=== Begin Enclosure ===
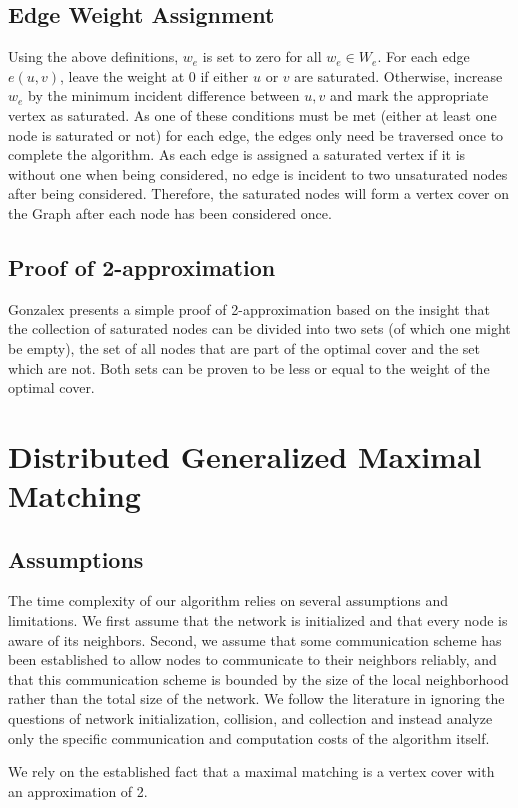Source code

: \subsection{Edge Weight Assignment}
\label{sec:sequential}
Using the above definitions, $w_e$ is set to zero for all $w_e\in W_e$. For each edge $e(u,v)$, leave the weight at 0 if either $u$ or $v$ are saturated. Otherwise, increase $w_e$ by the minimum incident difference between $u,v$ and mark the appropriate vertex as saturated. As one of these conditions must be met (either at least one node is saturated or not) for each edge, the edges only need be traversed once to complete the algorithm. As each edge is assigned a saturated vertex if it is without one when being considered, no edge is incident to two unsaturated nodes after being considered. Therefore, the saturated nodes will form a vertex cover on the Graph after each node has been considered once.

\subsection{Proof of 2-approximation}
Gonzalex presents a simple proof of 2-approximation based on the insight that the collection of saturated nodes can be divided into two sets (of which one might be empty), the set of all nodes that are part of the optimal cover and the set which are not. Both sets can be proven to be less or equal to the weight of the optimal cover.
\section{Distributed Generalized Maximal Matching}
\subsection{Assumptions}
The time complexity of our algorithm relies on several assumptions and limitations. We first assume that the network is initialized and that every node is aware of its neighbors. Second, we assume that some communication scheme has been established to allow nodes to communicate to their neighbors reliably, and that this communication scheme is bounded by the size of the local neighborhood rather than the total size of the network. We follow the literature in ignoring the questions of network initialization, collision, and collection and instead analyze only the specific communication and computation costs of the algorithm itself.

We rely on the established fact that a maximal matching is a vertex cover with an approximation of 2.\cite{1435381}  
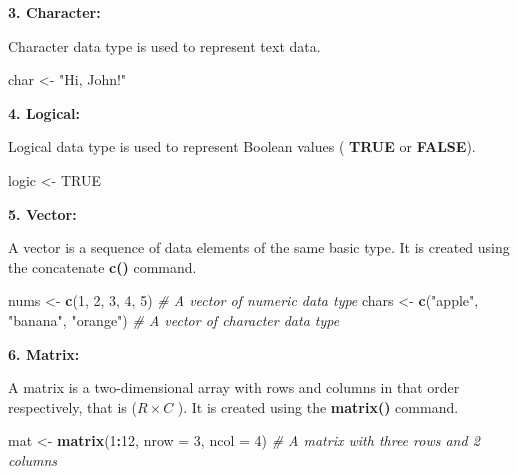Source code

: \documentclass[
]{book}
\newenvironment{Shaded}{\begin{snugshade}}{\end{snugshade}}
\newcommand{\AttributeTok}[1]{\textcolor[rgb]{0.13,0.29,0.53}{#1}}
\newcommand{\CommentTok}[1]{\textcolor[rgb]{0.56,0.35,0.01}{\textit{#1}}}
\newcommand{\ConstantTok}[1]{\textcolor[rgb]{0.56,0.35,0.01}{#1}}
\newcommand{\DecValTok}[1]{\textcolor[rgb]{0.00,0.00,0.81}{#1}}
\newcommand{\FunctionTok}[1]{\textcolor[rgb]{0.13,0.29,0.53}{\textbf{#1}}}
\newcommand{\NormalTok}[1]{#1}
\newcommand{\OtherTok}[1]{\textcolor[rgb]{0.56,0.35,0.01}{#1}}
\newcommand{\SpecialCharTok}[1]{\textcolor[rgb]{0.81,0.36,0.00}{\textbf{#1}}}
\newcommand{\StringTok}[1]{\textcolor[rgb]{0.31,0.60,0.02}{#1}}
\begin{document}
\textbf{3. Character:}

Character data type is used to represent text data.

\begin{Shaded}
\begin{Highlighting}[]
\NormalTok{char }\OtherTok{\textless{}{-}} \StringTok{"Hi, John!"}
\end{Highlighting}
\end{Shaded}

\textbf{4. Logical:}

Logical data type is used to represent Boolean values ( \textbf{TRUE} or \textbf{FALSE}).

\begin{Shaded}
\begin{Highlighting}[]
\NormalTok{logic }\OtherTok{\textless{}{-}} \ConstantTok{TRUE}
\end{Highlighting}
\end{Shaded}

\textbf{5. Vector:}

A vector is a sequence of data elements of the same basic type. It is created using the concatenate \textbf{c()} command.

\begin{Shaded}
\begin{Highlighting}[]
\NormalTok{nums }\OtherTok{\textless{}{-}} \FunctionTok{c}\NormalTok{(}\DecValTok{1}\NormalTok{, }\DecValTok{2}\NormalTok{, }\DecValTok{3}\NormalTok{, }\DecValTok{4}\NormalTok{, }\DecValTok{5}\NormalTok{) }\CommentTok{\# A vector of numeric data type}
\NormalTok{chars }\OtherTok{\textless{}{-}} \FunctionTok{c}\NormalTok{(}\StringTok{"apple"}\NormalTok{, }\StringTok{"banana"}\NormalTok{, }\StringTok{"orange"}\NormalTok{)  }\CommentTok{\# A vector of character data type}
\end{Highlighting}
\end{Shaded}

\textbf{6. Matrix:}

A matrix is a two-dimensional array with rows and columns in that order respectively, that is (\(R \times C\) ). It is created using the \textbf{matrix()} command.

\begin{Shaded}
\begin{Highlighting}[]
\NormalTok{mat }\OtherTok{\textless{}{-}} \FunctionTok{matrix}\NormalTok{(}\DecValTok{1}\SpecialCharTok{:}\DecValTok{12}\NormalTok{, }\AttributeTok{nrow =} \DecValTok{3}\NormalTok{, }\AttributeTok{ncol =} \DecValTok{4}\NormalTok{) }\CommentTok{\# A matrix with three rows and 2 columns }
\end{Highlighting}
\end{Shaded}
\end{document}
=== End Enclosure ===
• [EXERCISE DETAILS]:
If a line in the records has the word "created", copy that line.

• [TASK ANSWER]:
A vector is a sequence of data elements of the same basic type. It is created using the concatenate \textbf{c()} command.
A matrix is a two-dimensional array with rows and columns in that order respectively, that is (\(R \times C\) ). It is created using the \textbf{matrix()} command.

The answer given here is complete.